REQUIRED ACTION →
Set the pictures aside and return each record below precisely as written.

Pictures paired with source code →
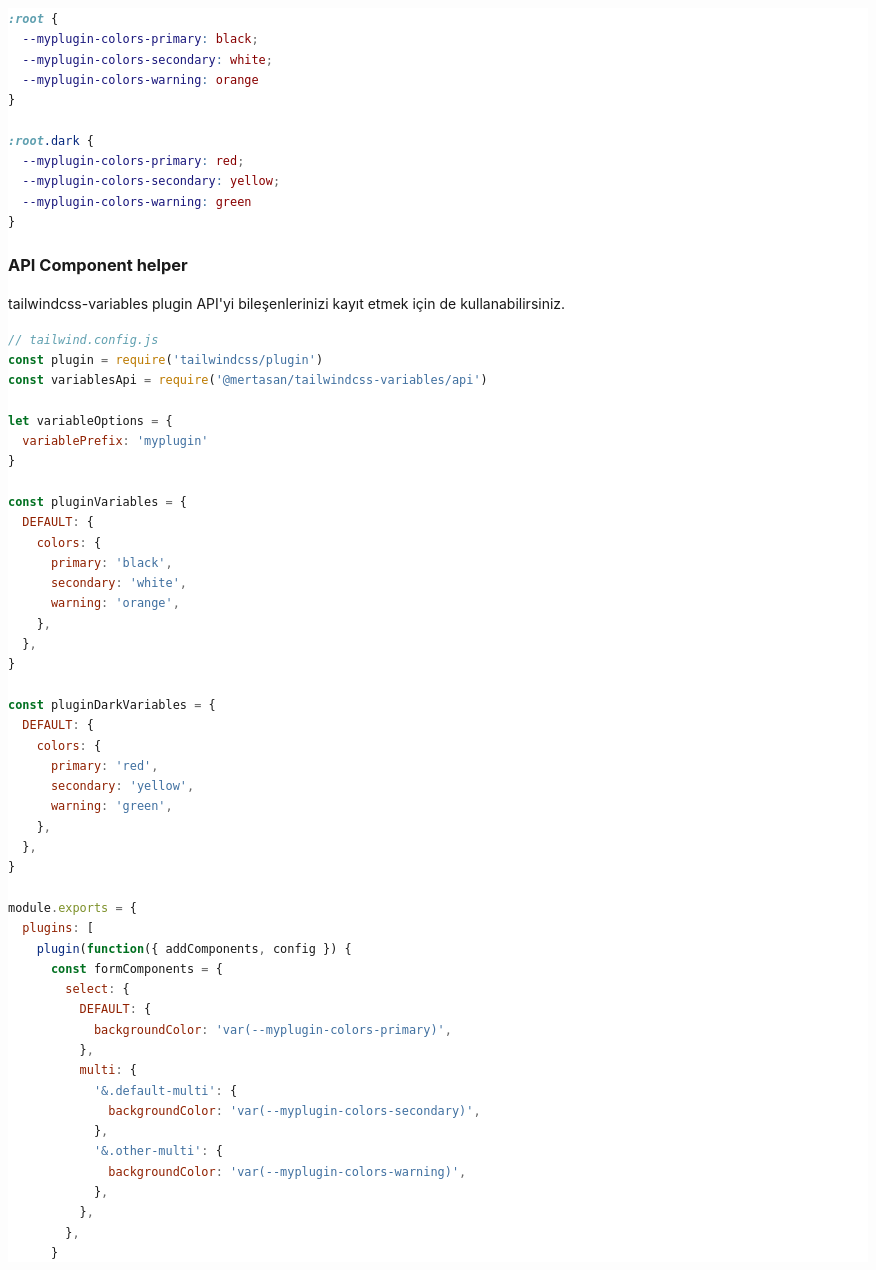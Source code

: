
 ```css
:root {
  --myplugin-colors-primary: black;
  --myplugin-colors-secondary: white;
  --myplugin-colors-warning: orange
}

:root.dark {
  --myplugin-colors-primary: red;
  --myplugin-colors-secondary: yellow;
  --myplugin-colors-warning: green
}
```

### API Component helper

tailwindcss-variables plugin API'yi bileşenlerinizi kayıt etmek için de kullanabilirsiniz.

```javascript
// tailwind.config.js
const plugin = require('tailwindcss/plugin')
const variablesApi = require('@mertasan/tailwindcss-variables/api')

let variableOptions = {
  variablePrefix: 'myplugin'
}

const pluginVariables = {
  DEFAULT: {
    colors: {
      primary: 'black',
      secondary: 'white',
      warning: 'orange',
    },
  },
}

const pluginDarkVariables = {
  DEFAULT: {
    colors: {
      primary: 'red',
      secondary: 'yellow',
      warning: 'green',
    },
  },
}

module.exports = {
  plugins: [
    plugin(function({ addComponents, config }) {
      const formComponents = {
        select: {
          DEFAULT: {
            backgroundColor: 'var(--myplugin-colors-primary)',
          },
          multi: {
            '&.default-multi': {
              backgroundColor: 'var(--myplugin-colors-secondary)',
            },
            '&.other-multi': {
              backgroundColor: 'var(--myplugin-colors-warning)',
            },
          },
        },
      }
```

SOLUTION TO THE PROBLEM →
Source code

:
 ```css
:root {
  --myplugin-colors-primary: black;
  --myplugin-colors-secondary: white;
  --myplugin-colors-warning: orange
}

:root.dark {
  --myplugin-colors-primary: red;
  --myplugin-colors-secondary: yellow;
  --myplugin-colors-warning: green
}
```

### API Component helper

tailwindcss-variables plugin API'yi bileşenlerinizi kayıt etmek için de kullanabilirsiniz.

```javascript
// tailwind.config.js
const plugin = require('tailwindcss/plugin')
const variablesApi = require('@mertasan/tailwindcss-variables/api')

let variableOptions = {
  variablePrefix: 'myplugin'
}

const pluginVariables = {
  DEFAULT: {
    colors: {
      primary: 'black',
      secondary: 'white',
      warning: 'orange',
    },
  },
}

const pluginDarkVariables = {
  DEFAULT: {
    colors: {
      primary: 'red',
      secondary: 'yellow',
      warning: 'green',
    },
  },
}

module.exports = {
  plugins: [
    plugin(function({ addComponents, config }) {
      const formComponents = {
        select: {
          DEFAULT: {
            backgroundColor: 'var(--myplugin-colors-primary)',
          },
          multi: {
            '&.default-multi': {
              backgroundColor: 'var(--myplugin-colors-secondary)',
            },
            '&.other-multi': {
              backgroundColor: 'var(--myplugin-colors-warning)',
            },
          },
        },
      }
```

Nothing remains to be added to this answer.